== EXERCISE ==
Search the entries for the word "dependent" and pull out each line that has it.

== Plain-text document sources ==
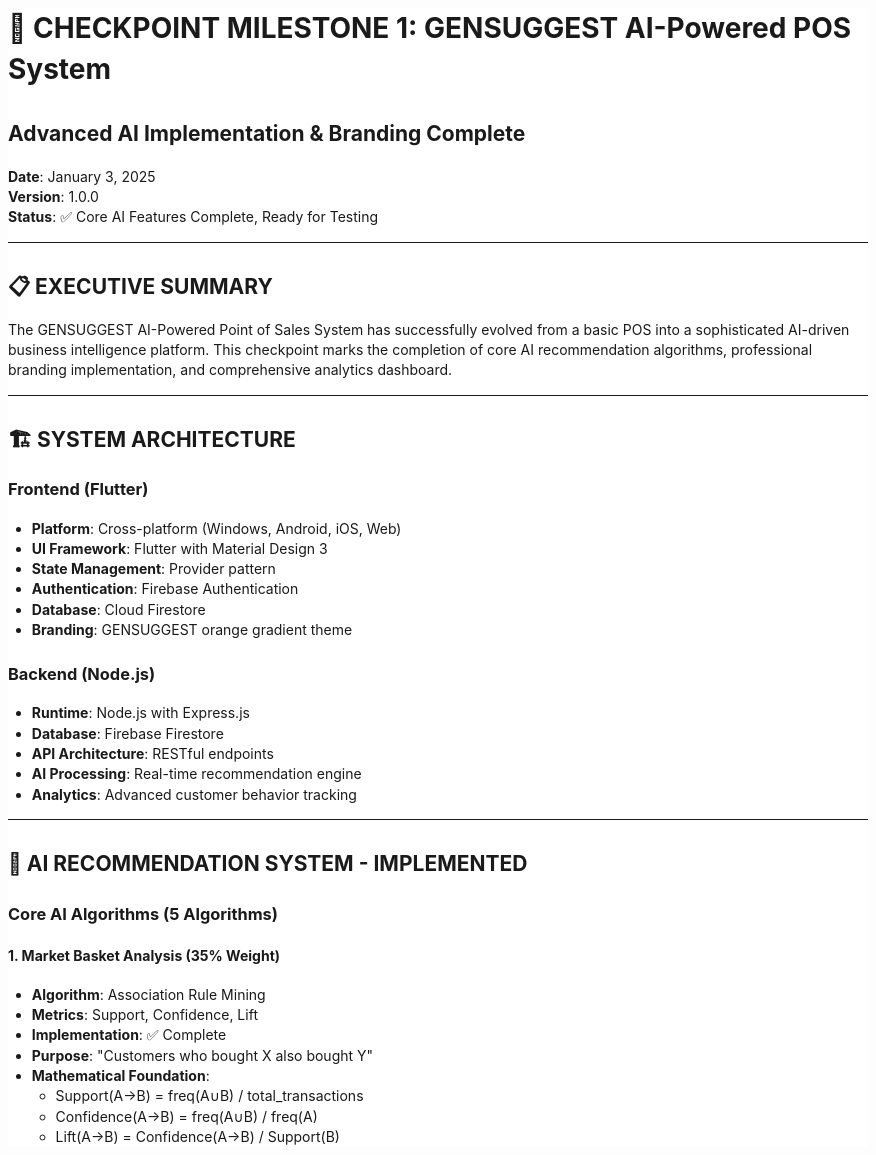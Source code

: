 # 🎯 CHECKPOINT MILESTONE 1: GENSUGGEST AI-Powered POS System
## Advanced AI Implementation & Branding Complete

**Date**: January 3, 2025  
**Version**: 1.0.0  
**Status**: ✅ Core AI Features Complete, Ready for Testing  

---

## 📋 **EXECUTIVE SUMMARY**

The GENSUGGEST AI-Powered Point of Sales System has successfully evolved from a basic POS into a sophisticated AI-driven business intelligence platform. This checkpoint marks the completion of core AI recommendation algorithms, professional branding implementation, and comprehensive analytics dashboard.

---

## 🏗️ **SYSTEM ARCHITECTURE**

### **Frontend (Flutter)**
- **Platform**: Cross-platform (Windows, Android, iOS, Web)
- **UI Framework**: Flutter with Material Design 3
- **State Management**: Provider pattern
- **Authentication**: Firebase Authentication
- **Database**: Cloud Firestore
- **Branding**: GENSUGGEST orange gradient theme

### **Backend (Node.js)**
- **Runtime**: Node.js with Express.js
- **Database**: Firebase Firestore
- **API Architecture**: RESTful endpoints
- **AI Processing**: Real-time recommendation engine
- **Analytics**: Advanced customer behavior tracking

---

## 🤖 **AI RECOMMENDATION SYSTEM - IMPLEMENTED**

### **Core AI Algorithms (5 Algorithms)**

#### **1. Market Basket Analysis (35% Weight)**
- **Algorithm**: Association Rule Mining
- **Metrics**: Support, Confidence, Lift
- **Implementation**: ✅ Complete
- **Purpose**: "Customers who bought X also bought Y"
- **Mathematical Foundation**: 
  - Support(A→B) = freq(A∪B) / total_transactions
  - Confidence(A→B) = freq(A∪B) / freq(A)
  - Lift(A→B) = Confidence(A→B) / Support(B)
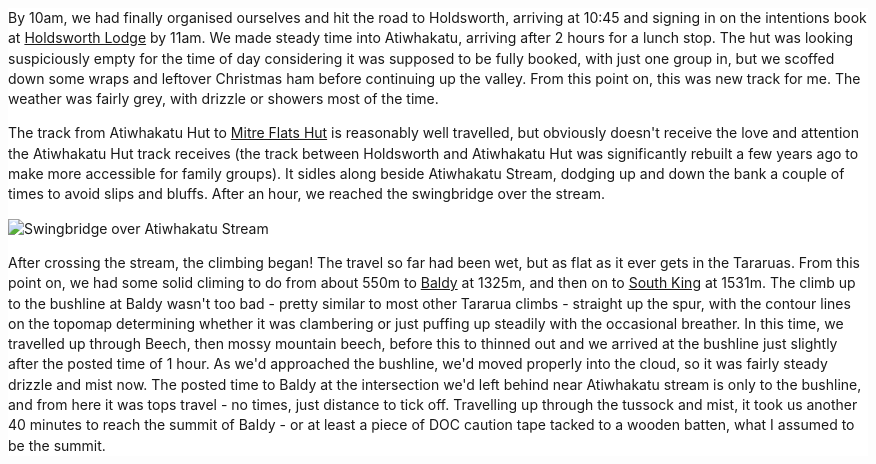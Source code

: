 By 10am, we had finally organised ourselves and hit the road to Holdsworth,
arriving at 10:45 and signing in on the intentions book at [Holdsworth Lodge](https://www.topomap.co.nz/NZTopoMap/nz43725/Holdsworth-Lodge/Wellington) by
11am. We made steady time into Atiwhakatu, arriving after 2 hours for a lunch
stop. The hut was looking suspiciously empty for the time of day considering it
was supposed to be fully booked, with just one group in, but we scoffed down
some wraps and leftover Christmas ham before continuing up the valley. From this
point on, this was new track for me. The weather was fairly grey, with drizzle
or showers most of the time.

The track from Atiwhakatu Hut to [Mitre Flats Hut](https://www.doc.govt.nz/parks-and-recreation/places-to-go/wellington-kapiti/places/tararua-forest-park/things-to-do/huts/mitre-flats-hut/) is reasonably well travelled, but
obviously doesn't receive the love and attention the Atiwhakatu Hut track
receives (the track between Holdsworth and Atiwhakatu Hut was significantly rebuilt a few years ago to make more
accessible for family groups). It sidles along beside Atiwhakatu Stream, dodging
up and down the bank a couple of times to avoid slips and bluffs. After an hour,
we reached the swingbridge over the stream.

![Swingbridge over Atiwhakatu
Stream](/img/posts/mid-king-biv/atiwhakatu-swingbridge.jpg)

After crossing the stream, the climbing began! The travel so far had been wet,
but as flat as it ever gets in the Tararuas. From this point on, we had some
solid climing to do from about 550m to [Baldy](https://www.topomap.co.nz/NZTopoMap/nz43742/Baldy/Wellington) at 1325m, and then on to [South King](https://www.topomap.co.nz/NZTopoMap/nz43746/South-King/Wellington)
at 1531m. The climb up to the bushline at Baldy wasn't too bad - pretty similar
to most other Tararua climbs - straight up the spur, with the contour lines on
the topomap determining whether it was clambering or just puffing up steadily
with the occasional breather. In this
time, we travelled up through Beech, then mossy mountain beech, before this to
thinned out and we arrived at the bushline just slightly after the posted time
of 1 hour. As we'd approached the bushline, we'd moved properly into the
cloud, so it was fairly steady drizzle and mist now. The posted time to Baldy at
the intersection we'd left behind near Atiwhakatu stream is only to the
bushline, and from here it was tops travel - no times, just distance to tick
off. Travelling up through the tussock and mist, it took us another 40 minutes
to reach the summit of Baldy - or at least a piece of DOC caution tape tacked to
a wooden batten, what I assumed to be the summit.
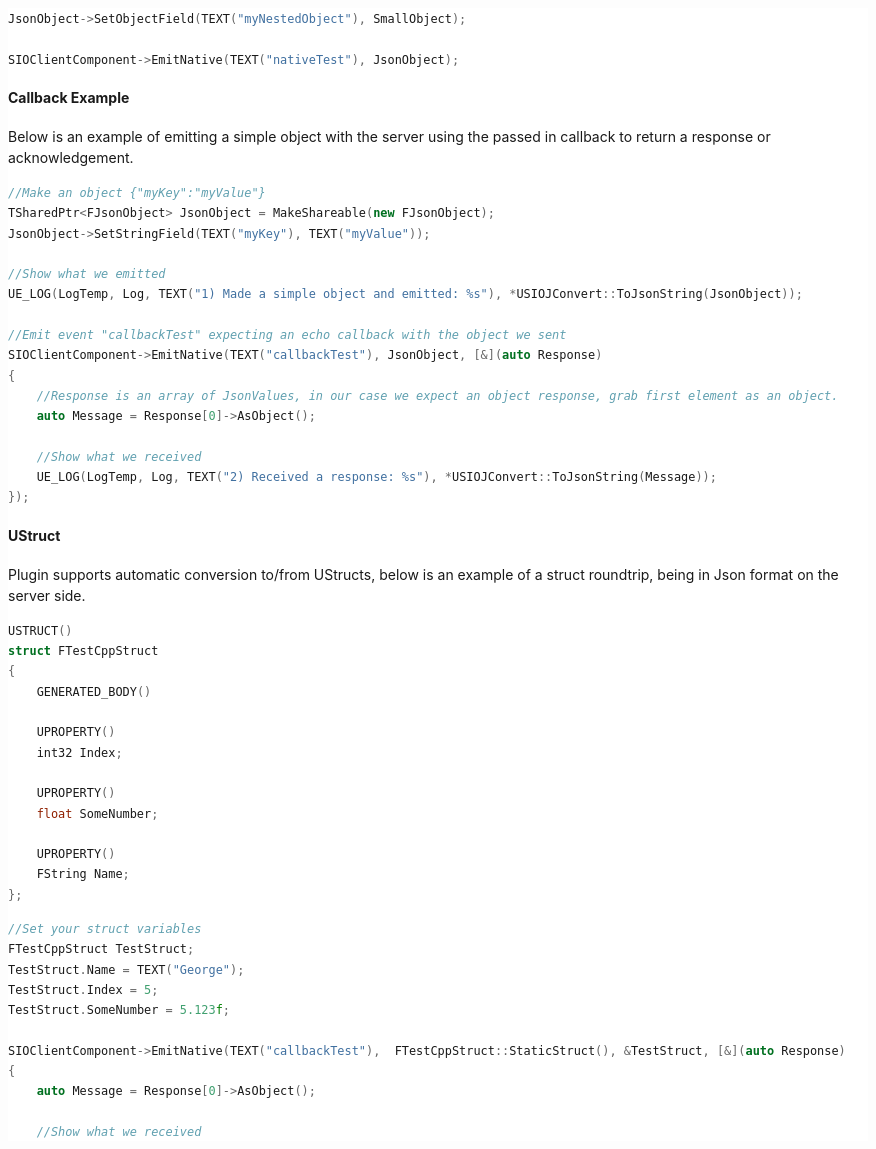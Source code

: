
 ```c++
JsonObject->SetObjectField(TEXT("myNestedObject"), SmallObject);

SIOClientComponent->EmitNative(TEXT("nativeTest"), JsonObject);
```

#### Callback Example

Below is an example of emitting a simple object with the server using the passed in callback to return a response or acknowledgement.

```c++	
//Make an object {"myKey":"myValue"}
TSharedPtr<FJsonObject> JsonObject = MakeShareable(new FJsonObject);
JsonObject->SetStringField(TEXT("myKey"), TEXT("myValue"));

//Show what we emitted
UE_LOG(LogTemp, Log, TEXT("1) Made a simple object and emitted: %s"), *USIOJConvert::ToJsonString(JsonObject));

//Emit event "callbackTest" expecting an echo callback with the object we sent
SIOClientComponent->EmitNative(TEXT("callbackTest"), JsonObject, [&](auto Response)
{
	//Response is an array of JsonValues, in our case we expect an object response, grab first element as an object.
	auto Message = Response[0]->AsObject();

	//Show what we received
	UE_LOG(LogTemp, Log, TEXT("2) Received a response: %s"), *USIOJConvert::ToJsonString(Message));
});
```

#### UStruct

Plugin supports automatic conversion to/from UStructs, below is an example of a struct roundtrip, being in Json format on the server side.

```c++
USTRUCT()
struct FTestCppStruct
{
	GENERATED_BODY()

	UPROPERTY()
	int32 Index;

	UPROPERTY()
	float SomeNumber;

	UPROPERTY()
	FString Name;
};
```

```c++
//Set your struct variables
FTestCppStruct TestStruct;
TestStruct.Name = TEXT("George");
TestStruct.Index = 5;
TestStruct.SomeNumber = 5.123f;

SIOClientComponent->EmitNative(TEXT("callbackTest"),  FTestCppStruct::StaticStruct(), &TestStruct, [&](auto Response)
{
	auto Message = Response[0]->AsObject();

	//Show what we received
```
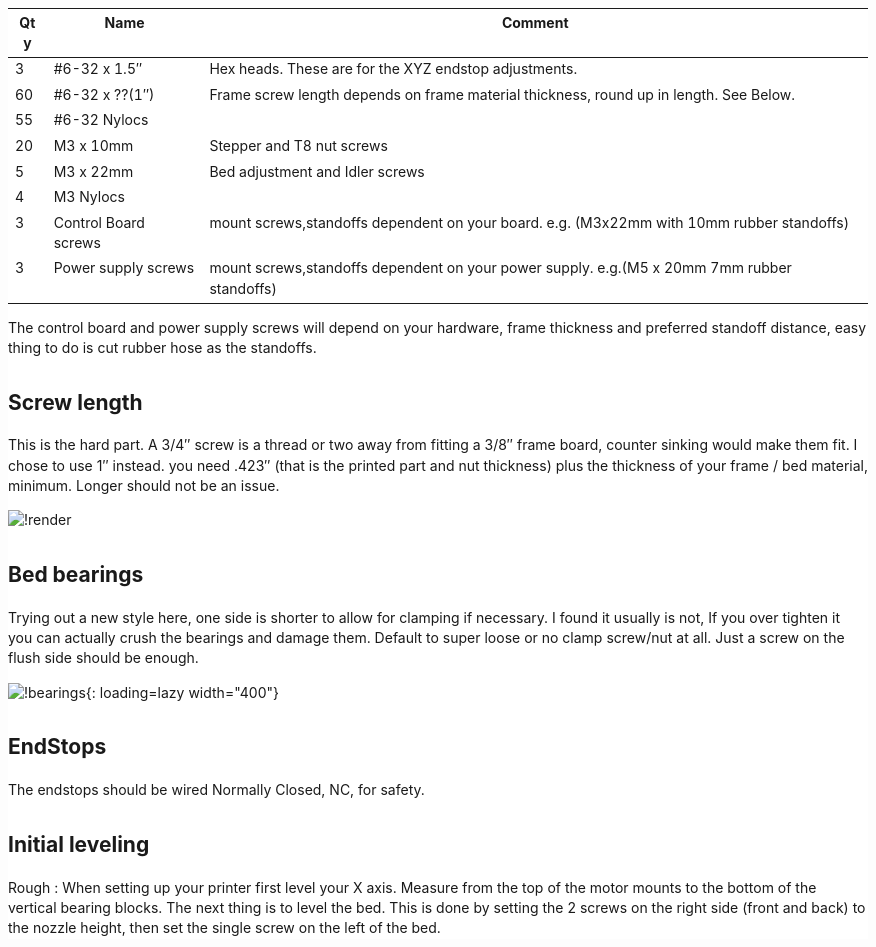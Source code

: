 |Qty |Name                    |Comment|
|----|------------------------|-------|
|3   |#6-32 x 1.5″            |Hex heads. These are for the XYZ endstop adjustments.|
|60  |#6-32 x ??(1″)          |Frame screw length depends on frame material thickness, round up in length. See Below.|
|55  |#6-32 Nylocs            ||
|20  |M3 x 10mm               |Stepper and T8 nut screws|
|5   |M3 x 22mm               |Bed adjustment and Idler screws|
|4   |M3 Nylocs               ||
|3   |Control Board screws    |mount screws,standoffs dependent on your board. e.g. (M3x22mm with 10mm rubber standoffs)|
|3   |Power supply screws     |mount screws,standoffs dependent on your power supply. e.g.(M5 x 20mm 7mm rubber standoffs)|

The control board and power supply screws will depend on your hardware, frame thickness and
preferred standoff distance, easy thing to do is cut rubber hose as the standoffs.

## Screw length

This is the hard part. A 3/4″ screw is a thread or two away from fitting a 3/8″ frame board, counter
sinking would make them fit. I chose to use 1″ instead. you need .423″ (that is the printed part and
nut thickness) plus the thickness of your frame / bed material, minimum. Longer should not be an issue.

![!render](https://www.v1engineering.com/wp-content/uploads/2018/01/Fast-render.jpg)

## Bed bearings

Trying out a new style here, one side is shorter to allow for clamping if necessary. I found it
usually is not, If you over tighten it you can actually crush the bearings and damage them. Default
to super loose or no clamp screw/nut at all. Just a screw on the flush side should be enough.

![!bearings](https://www.v1engineering.com/wp-content/uploads/2018/01/Clampper.png){: loading=lazy width="400"}

## EndStops

The endstops should be wired Normally Closed, NC, for safety.

## Initial leveling

Rough
:   When setting up your printer first level your X axis. Measure from the top of the motor mounts
to the bottom of the vertical bearing blocks. The next thing is to level the bed. This is done by
setting the 2 screws on the right side (front and back) to the nozzle height, then set the single
screw on the left of the bed.
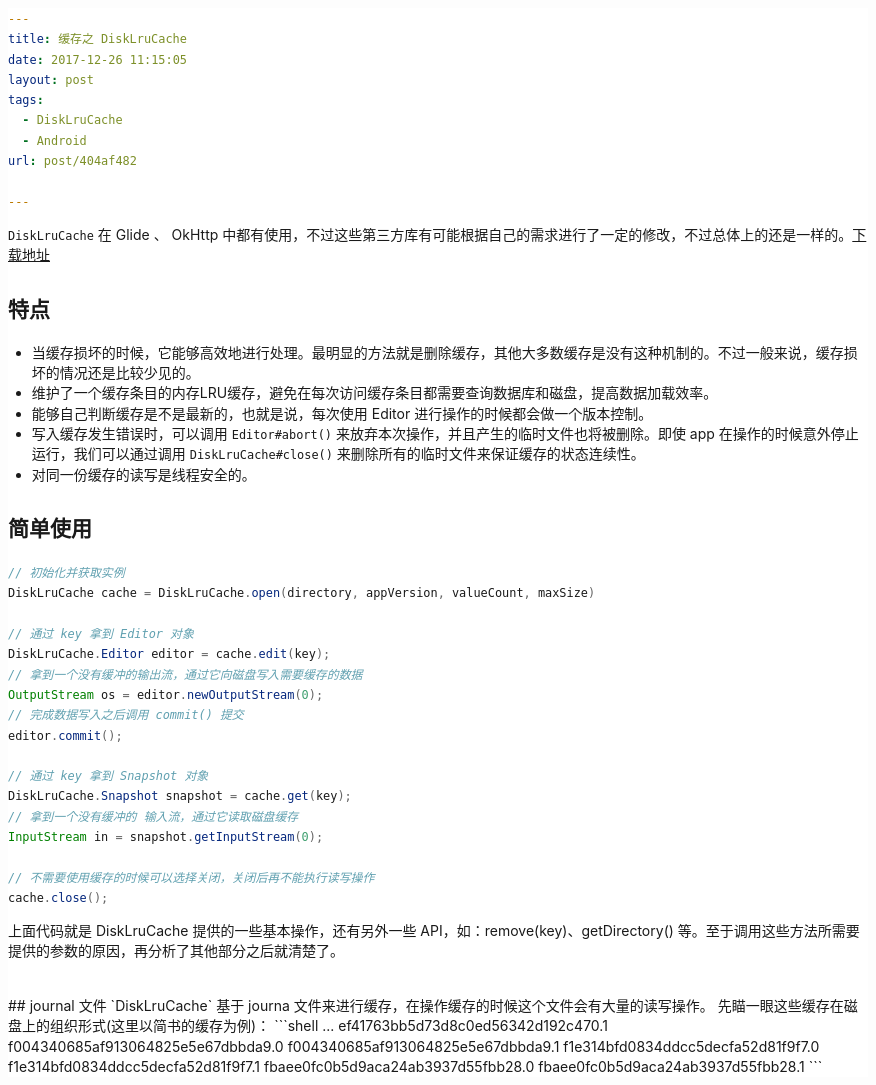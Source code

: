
 ```yaml
---
title: 缓存之 DiskLruCache 
date: 2017-12-26 11:15:05 
layout: post
tags: 
  - DiskLruCache
  - Android
url: post/404af482

---
```


`DiskLruCache` 在 Glide 、 OkHttp 中都有使用，不过这些第三方库有可能根据自己的需求进行了一定的修改，不过总体上的还是一样的。[下载地址](https://developer.android.com/samples/DisplayingBitmaps/src/com.example.android.displayingbitmaps/util/DiskLruCache.html)



## 特点
- 当缓存损坏的时候，它能够高效地进行处理。最明显的方法就是删除缓存，其他大多数缓存是没有这种机制的。不过一般来说，缓存损坏的情况还是比较少见的。
- 维护了一个缓存条目的内存LRU缓存，避免在每次访问缓存条目都需要查询数据库和磁盘，提高数据加载效率。
- 能够自己判断缓存是不是最新的，也就是说，每次使用 Editor 进行操作的时候都会做一个版本控制。
- 写入缓存发生错误时，可以调用 `Editor#abort()` 来放弃本次操作，并且产生的临时文件也将被删除。即使 app 在操作的时候意外停止运行，我们可以通过调用 `DiskLruCache#close()` 来删除所有的临时文件来保证缓存的状态连续性。
- 对同一份缓存的读写是线程安全的。


## 简单使用
```java
// 初始化并获取实例
DiskLruCache cache = DiskLruCache.open(directory, appVersion, valueCount, maxSize)

// 通过 key 拿到 Editor 对象
DiskLruCache.Editor editor = cache.edit(key);
// 拿到一个没有缓冲的输出流，通过它向磁盘写入需要缓存的数据
OutputStream os = editor.newOutputStream(0);
// 完成数据写入之后调用 commit() 提交
editor.commit();

// 通过 key 拿到 Snapshot 对象
DiskLruCache.Snapshot snapshot = cache.get(key);
// 拿到一个没有缓冲的 输入流，通过它读取磁盘缓存
InputStream in = snapshot.getInputStream(0);

// 不需要使用缓存的时候可以选择关闭，关闭后再不能执行读写操作
cache.close();
```
上面代码就是 DiskLruCache 提供的一些基本操作，还有另外一些 API，如：remove(key)、getDirectory() 等。至于调用这些方法所需要提供的参数的原因，再分析了其他部分之后就清楚了。

<br/>
## journal 文件
`DiskLruCache` 基于 journa 文件来进行缓存，在操作缓存的时候这个文件会有大量的读写操作。
先瞄一眼这些缓存在磁盘上的组织形式(这里以简书的缓存为例)：
```shell
...
ef41763bb5d73d8c0ed56342d192c470.1
f004340685af913064825e5e67dbbda9.0
f004340685af913064825e5e67dbbda9.1
f1e314bfd0834ddcc5decfa52d81f9f7.0 
f1e314bfd0834ddcc5decfa52d81f9f7.1
fbaee0fc0b5d9aca24ab3937d55fbb28.0
fbaee0fc0b5d9aca24ab3937d55fbb28.1                               
```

== EXERCISE SOLUTION ==
|3   |Control Board screws    |mount screws,standoffs dependent on your board. e.g. (M3x22mm with 10mm rubber standoffs)|
|3   |Power supply screws     |mount screws,standoffs dependent on your power supply. e.g.(M5 x 20mm 7mm rubber standoffs)|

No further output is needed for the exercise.